15 years is a long time to be without your first bff.

Lori Ann Flippin, I miss you so much and I cannot wait to see you in heaven one day and praise our Heavenly Father together.

Love,
Mallory

Rough Seas

1 Mar

Moving to Japan has been something that I have always wanted to do… well ever since I was 10 years old.

Moving here has been one of the best decisions that I have ever made in my life. I love it. I think for the first time I feel at home and at peace with God in this situation. It wasn’t until Friday night that I knew Satan was trying to make me doubt this.

My grandmother passed away.

She had such a loving spirit and was always making something and/or painting something.

The thing that really got my spirits down was that I would not be able to go to her funeral. I would not be there to grieve over her death with the rest of my family. Instead, I will be here, in Japan, by myself. I know that the friends that I have made are in my life for a reason. They are here to encourage me and keep me going when I don’t feel like doing anything. They are here to listen to my stories about her. They are here to be my family away from home.

This weekend we went to the cabin and it could have not been planned more perfectly. I was able to go away and get my mind off of the sadness. I was able to laugh, experience Japanese culture (eating octopus and whale) and see a tsunami…. even if it was only 10 centimeters. :] I still saw and lived through one.

God amazes me in how He orchestrates my life. And I love Him even more so for that.

14 years later…

21 Jul

14 years ago I lost one of the most amazing people that has ever entered my life, my first step-mom.

Lori Ann Flippin was only 27 years old when she lost her life trying to save someone’s else.

I was 8 years old. I remember this day so very clearly. My mom’s side of the family was at the lake and we were getting ready to go play on the shore when my mom got a call. I remember hearing my mom yell really loud, NO! I ran to the house to see what was going on. My mom looked at me like she has never looked at me before.

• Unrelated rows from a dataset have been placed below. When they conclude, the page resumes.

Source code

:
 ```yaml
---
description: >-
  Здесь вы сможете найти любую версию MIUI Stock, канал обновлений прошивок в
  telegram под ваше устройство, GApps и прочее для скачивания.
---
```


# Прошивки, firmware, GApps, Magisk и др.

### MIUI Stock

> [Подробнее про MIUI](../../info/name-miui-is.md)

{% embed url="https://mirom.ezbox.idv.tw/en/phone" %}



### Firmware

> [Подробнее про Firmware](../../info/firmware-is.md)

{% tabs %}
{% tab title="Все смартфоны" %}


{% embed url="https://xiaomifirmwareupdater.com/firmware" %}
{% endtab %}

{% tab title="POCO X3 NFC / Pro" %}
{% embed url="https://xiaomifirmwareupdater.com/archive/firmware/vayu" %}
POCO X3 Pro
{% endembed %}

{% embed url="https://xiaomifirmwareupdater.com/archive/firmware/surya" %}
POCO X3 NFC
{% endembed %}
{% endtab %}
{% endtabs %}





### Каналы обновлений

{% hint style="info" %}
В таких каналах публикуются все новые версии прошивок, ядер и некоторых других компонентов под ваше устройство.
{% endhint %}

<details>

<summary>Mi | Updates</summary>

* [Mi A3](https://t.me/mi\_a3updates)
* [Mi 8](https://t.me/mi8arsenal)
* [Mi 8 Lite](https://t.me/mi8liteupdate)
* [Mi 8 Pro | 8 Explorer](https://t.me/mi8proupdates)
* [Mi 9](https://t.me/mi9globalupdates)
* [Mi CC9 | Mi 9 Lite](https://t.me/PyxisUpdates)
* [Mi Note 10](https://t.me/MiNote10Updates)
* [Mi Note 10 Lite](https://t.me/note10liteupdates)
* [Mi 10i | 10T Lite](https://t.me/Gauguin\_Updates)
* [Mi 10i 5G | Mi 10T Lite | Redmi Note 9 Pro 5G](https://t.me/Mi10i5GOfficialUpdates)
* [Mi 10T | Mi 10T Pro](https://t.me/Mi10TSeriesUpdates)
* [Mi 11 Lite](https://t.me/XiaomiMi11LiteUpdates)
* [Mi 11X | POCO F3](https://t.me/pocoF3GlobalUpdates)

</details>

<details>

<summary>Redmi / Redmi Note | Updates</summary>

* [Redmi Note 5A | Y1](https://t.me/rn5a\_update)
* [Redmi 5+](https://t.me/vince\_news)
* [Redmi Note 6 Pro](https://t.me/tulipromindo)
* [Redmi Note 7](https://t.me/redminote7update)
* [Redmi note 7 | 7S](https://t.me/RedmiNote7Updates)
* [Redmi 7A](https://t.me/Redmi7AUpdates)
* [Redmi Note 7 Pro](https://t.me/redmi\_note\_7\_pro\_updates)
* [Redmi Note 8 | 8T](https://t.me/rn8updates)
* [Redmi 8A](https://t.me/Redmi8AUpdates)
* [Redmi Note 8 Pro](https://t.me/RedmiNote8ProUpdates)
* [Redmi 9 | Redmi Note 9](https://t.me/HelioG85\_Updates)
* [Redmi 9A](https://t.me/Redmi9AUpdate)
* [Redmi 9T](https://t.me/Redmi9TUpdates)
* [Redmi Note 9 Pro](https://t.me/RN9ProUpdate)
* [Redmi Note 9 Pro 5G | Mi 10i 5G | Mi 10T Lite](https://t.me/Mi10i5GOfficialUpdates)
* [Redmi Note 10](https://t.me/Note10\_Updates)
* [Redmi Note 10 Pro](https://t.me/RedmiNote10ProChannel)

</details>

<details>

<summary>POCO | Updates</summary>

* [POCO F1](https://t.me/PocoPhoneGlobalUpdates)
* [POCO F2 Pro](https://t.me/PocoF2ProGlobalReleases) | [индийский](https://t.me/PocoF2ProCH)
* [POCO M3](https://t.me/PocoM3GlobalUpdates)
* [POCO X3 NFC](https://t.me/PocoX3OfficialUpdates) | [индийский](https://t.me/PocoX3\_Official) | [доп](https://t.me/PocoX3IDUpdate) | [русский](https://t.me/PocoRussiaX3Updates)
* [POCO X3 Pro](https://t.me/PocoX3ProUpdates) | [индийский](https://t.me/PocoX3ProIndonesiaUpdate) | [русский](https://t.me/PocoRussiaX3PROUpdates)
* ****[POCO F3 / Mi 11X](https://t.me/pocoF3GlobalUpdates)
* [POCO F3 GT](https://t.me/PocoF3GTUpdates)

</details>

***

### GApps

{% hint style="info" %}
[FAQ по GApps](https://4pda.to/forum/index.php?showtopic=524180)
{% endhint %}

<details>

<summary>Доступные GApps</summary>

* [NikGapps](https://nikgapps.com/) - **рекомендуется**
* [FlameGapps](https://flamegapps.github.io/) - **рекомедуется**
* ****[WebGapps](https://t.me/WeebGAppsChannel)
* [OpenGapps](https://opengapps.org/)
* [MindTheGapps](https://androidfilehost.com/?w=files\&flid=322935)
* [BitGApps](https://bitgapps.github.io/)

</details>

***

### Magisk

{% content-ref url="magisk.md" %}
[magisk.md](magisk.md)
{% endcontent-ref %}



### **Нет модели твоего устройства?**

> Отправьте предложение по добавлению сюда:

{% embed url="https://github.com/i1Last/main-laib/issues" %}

She sat me down at the table and she knelt to her knees. “I’m sorry Mallory but, Lori was killed this morning in a car accident.” I didn’t believe my mom. I asked what happened and she said that she was trying to help someone out and a car hit her. I bursted into tears, like I am now, and fell out of the chair crying. I told my mom that I wanted to leave right then and go back home.

That was the fastest that I have ever seen my family pack down our 1990 Aerostar van. That was also the first time in my life that I was allowed to ride in the front seat of the van.

It normally took us 3 hours to get home from the lake but this time it only took 2. We were FLYING!

We went to my dad’s house and there were cars all around. There were tons of people at the house. I ran inside to find my dad and when I found him we both just sat and cried for about an hour. People were bringing over lots of food and just telling us that they would be there for us.

My dad and I went outside and sat on the front porch that night and looked at the stars. We both talked about how Lori was in heaven now and how special she was to us.

Still to this day I think about all of the fun things that she taught me. Lori taught me how to tie my shoes, ride a bike and tease my hair! ­čÖé

I still miss her even thought it has been 14 years. I just hope that I am as good to my children as she was to me.